AVAILABLE DATA START

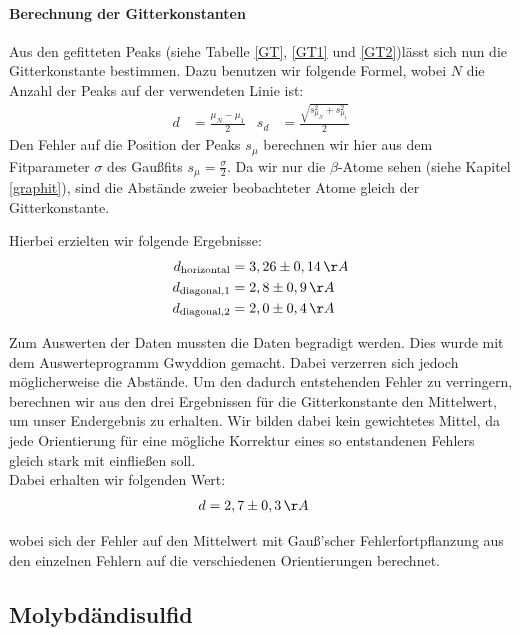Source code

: \documentclass[12pt,listof=totoc]{scrartcl}
\begin{document}
\paragraph{Berechnung der Gitterkonstanten}

Aus den gefitteten Peaks (siehe Tabelle \ref{GT}, \ref{GT1} und \ref{GT2})lässt sich nun die Gitterkonstante bestimmen. Dazu benutzen wir folgende Formel, wobei $N$ die Anzahl der Peaks auf der verwendeten Linie ist: 
\begin{align*}
	d&=\frac{\mu_{N}-\mu_1}{2}&s_d&=\frac{\sqrt{s_{\mu_N}^2+s_{\mu_1}^2}}{2}
\end{align*}
Den Fehler auf die Position der Peaks $s_{\mu}$ berechnen wir hier aus dem Fitparameter $\sigma$ des Gaußfits $s_{\mu}=\frac{\sigma}{2}$. Da wir nur die $\beta$-Atome sehen (siehe Kapitel \ref{graphit}), sind die Abstände zweier beobachteter Atome gleich der Gitterkonstante.

Hierbei erzielten wir folgende Ergebnisse:
\begin{align*}
	d_{\text{horizontal}}&=3,26\pm0,14\,\AA\\
	d_{\text{diagonal},1}&=2,8\pm0,9\,\AA\\
	d_{\text{diagonal},2}&=2,0\pm0,4\,\AA\\
\end{align*}

Zum Auswerten der Daten mussten die Daten begradigt werden. Dies wurde mit dem Auswerteprogramm Gwyddion gemacht. Dabei verzerren sich jedoch möglicherweise die Abstände. Um den dadurch entstehenden Fehler zu verringern, berechnen wir aus den drei Ergebnissen für die Gitterkonstante den Mittelwert, um unser Endergebnis zu erhalten.\label{begradigung} Wir bilden dabei kein gewichtetes Mittel, da jede Orientierung für eine mögliche Korrektur eines so entstandenen Fehlers gleich stark mit einfließen soll.\\

Dabei erhalten wir folgenden Wert:
\begin{align*}
	d&=2,7\pm0,3\,\AA
\end{align*}

wobei sich der Fehler auf den Mittelwert mit Gauß'scher Fehlerfortpflanzung aus den einzelnen Fehlern auf die verschiedenen Orientierungen berechnet.

\newpage
\subsection{Molybdändisulfid}
\end{document}
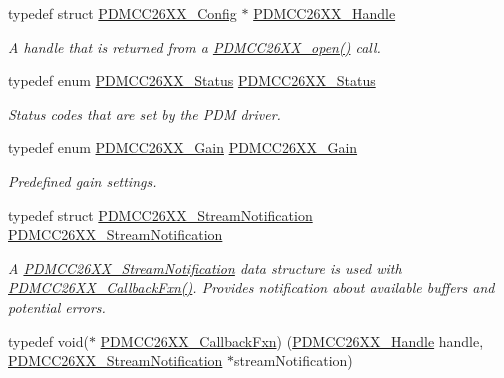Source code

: \begin{DoxyCompactItemize}
typedef struct \hyperlink{struct_p_d_m_c_c26_x_x___config}{P\+D\+M\+C\+C26\+X\+X\+\_\+\+Config} $\ast$ \hyperlink{_p_d_m_c_c26_x_x_8h_ae5b9ecc0f8eb494e162b4a0a49c0636a}{P\+D\+M\+C\+C26\+X\+X\+\_\+\+Handle}
\begin{DoxyCompactList}\small\item\em A handle that is returned from a \hyperlink{_p_d_m_c_c26_x_x_8h_a431d9b71e0d0eebd5ab85960f1c82ee0}{P\+D\+M\+C\+C26\+X\+X\+\_\+open()} call. \end{DoxyCompactList}\item 
typedef enum \hyperlink{_p_d_m_c_c26_x_x_8h_afbfe993e790be75708df00186070a779}{P\+D\+M\+C\+C26\+X\+X\+\_\+\+Status} \hyperlink{_p_d_m_c_c26_x_x_8h_affb09af7b7de674b100b1170d574f86c}{P\+D\+M\+C\+C26\+X\+X\+\_\+\+Status}
\begin{DoxyCompactList}\small\item\em Status codes that are set by the P\+D\+M driver. \end{DoxyCompactList}\item 
typedef enum \hyperlink{_p_d_m_c_c26_x_x_8h_a8c2d67aee547a2c8228465034ae0267f}{P\+D\+M\+C\+C26\+X\+X\+\_\+\+Gain} \hyperlink{_p_d_m_c_c26_x_x_8h_a62dc3dc8663629a376fc5e4e546bfd05}{P\+D\+M\+C\+C26\+X\+X\+\_\+\+Gain}
\begin{DoxyCompactList}\small\item\em Predefined gain settings. \end{DoxyCompactList}\item 
typedef struct \hyperlink{struct_p_d_m_c_c26_x_x___stream_notification}{P\+D\+M\+C\+C26\+X\+X\+\_\+\+Stream\+Notification} \hyperlink{_p_d_m_c_c26_x_x_8h_abebd17c183efa14ae0ebe9c229f6c577}{P\+D\+M\+C\+C26\+X\+X\+\_\+\+Stream\+Notification}
\begin{DoxyCompactList}\small\item\em A \hyperlink{struct_p_d_m_c_c26_x_x___stream_notification}{P\+D\+M\+C\+C26\+X\+X\+\_\+\+Stream\+Notification} data structure is used with \hyperlink{_p_d_m_c_c26_x_x_8h_ab6fdee59a79029e938e3fbf0e446fa91}{P\+D\+M\+C\+C26\+X\+X\+\_\+\+Callback\+Fxn()}. Provides notification about available buffers and potential errors. \end{DoxyCompactList}\item 
typedef void($\ast$ \hyperlink{_p_d_m_c_c26_x_x_8h_ab6fdee59a79029e938e3fbf0e446fa91}{P\+D\+M\+C\+C26\+X\+X\+\_\+\+Callback\+Fxn}) (\hyperlink{_p_d_m_c_c26_x_x_8h_ae5b9ecc0f8eb494e162b4a0a49c0636a}{P\+D\+M\+C\+C26\+X\+X\+\_\+\+Handle} handle, \hyperlink{struct_p_d_m_c_c26_x_x___stream_notification}{P\+D\+M\+C\+C26\+X\+X\+\_\+\+Stream\+Notification} $\ast$stream\+Notification)

\end{DoxyCompactItemize}
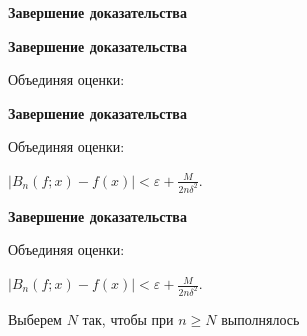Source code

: \documentclass[11pt]{article}
\begin{document}
\newpage

\begin{center}
{\color{notaeYELLOW}\bfseries\fontsize{44}{52}\selectfont Завершение доказательства}
\end{center}
\vspace*{\fill}
\begin{center}
\fontsize{36}{43}\selectfont
\end{center}
\vspace*{\fill}

\newpage

\begin{center}
{\color{notaeYELLOW}\bfseries\fontsize{44}{52}\selectfont Завершение доказательства}
\end{center}
\vspace*{\fill}
\begin{center}
\fontsize{36}{43}\selectfont
Объединяя оценки:\par\vspace{0.4in}
\end{center}
\vspace*{\fill}

\newpage

\begin{center}
{\color{notaeYELLOW}\bfseries\fontsize{44}{52}\selectfont Завершение доказательства}
\end{center}
\vspace*{\fill}
\begin{center}
\fontsize{36}{43}\selectfont
Объединяя оценки:\par\vspace{0.4in}
$\left| B_n(f;x) - f(x) \right| < \varepsilon + \frac{M}{2n\delta^2}.$\par\vspace{0.4in}
\end{center}
\vspace*{\fill}

\newpage

\begin{center}
{\color{notaeYELLOW}\bfseries\fontsize{44}{52}\selectfont Завершение доказательства}
\end{center}
\vspace*{\fill}
\begin{center}
\fontsize{36}{43}\selectfont
Объединяя оценки:\par\vspace{0.4in}
$\left| B_n(f;x) - f(x) \right| < \varepsilon + \frac{M}{2n\delta^2}.$\par\vspace{0.4in}
Выберем $N$ так, чтобы при $n \geqslant N$ выполнялось\par\vspace{0.4in}
\end{center}
\vspace*{\fill}
\end{document}
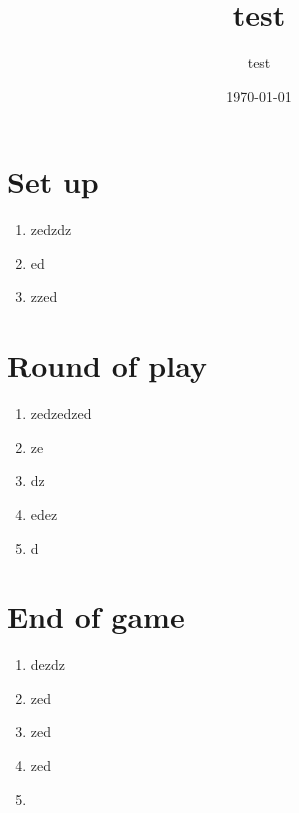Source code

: \documentclass{article}%
\title{test}%
\author{test}%
\date{\today}%
\begin{document}
%
\pagestyle{empty}%
\normalsize%
\maketitle%
\section{ Set up
}%
\label{sec:Setup}%
\begin{enumerate}%
\item%
%
 zedzdz
%
\item%
%
 ed
%
\item%
%
 zzed
%
\end{enumerate}

%
\section{ Round of play
}%
\label{sec:Roundofplay}%
\begin{enumerate}%
\item%
%
 zedzedzed
%
\item%
%
 ze
%
\item%
%
 dz
%
\item%
%
 edez
%
\item%
%
 d
%
\end{enumerate}

%
\section{ End of game
}%
\label{sec:Endofgame}%
\begin{enumerate}%
\item%
%
 dezdz
%
\item%
%
 zed
%
\item%
%
 zed
%
\item%
%
 zed
%
\item%
%
\end{enumerate}

%
\end{document}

AVAILABLE DATA END

— TASK BRIEF —
In the listing above, find each line where "frac" occurs and copy it.

— WRITTEN SOLUTION —
	d&=\frac{\mu_{N}-\mu_1}{2}&s_d&=\frac{\sqrt{s_{\mu_N}^2+s_{\mu_1}^2}}{2}
Den Fehler auf die Position der Peaks $s_{\mu}$ berechnen wir hier aus dem Fitparameter $\sigma$ des Gaußfits $s_{\mu}=\frac{\sigma}{2}$. Da wir nur die $\beta$-Atome sehen (siehe Kapitel \ref{graphit}), sind die Abstände zweier beobachteter Atome gleich der Gitterkonstante.
$\left| B_n(f;x) - f(x) \right| < \varepsilon + \frac{M}{2n\delta^2}.$\par\vspace{0.4in}
$\left| B_n(f;x) - f(x) \right| < \varepsilon + \frac{M}{2n\delta^2}.$\par\vspace{0.4in}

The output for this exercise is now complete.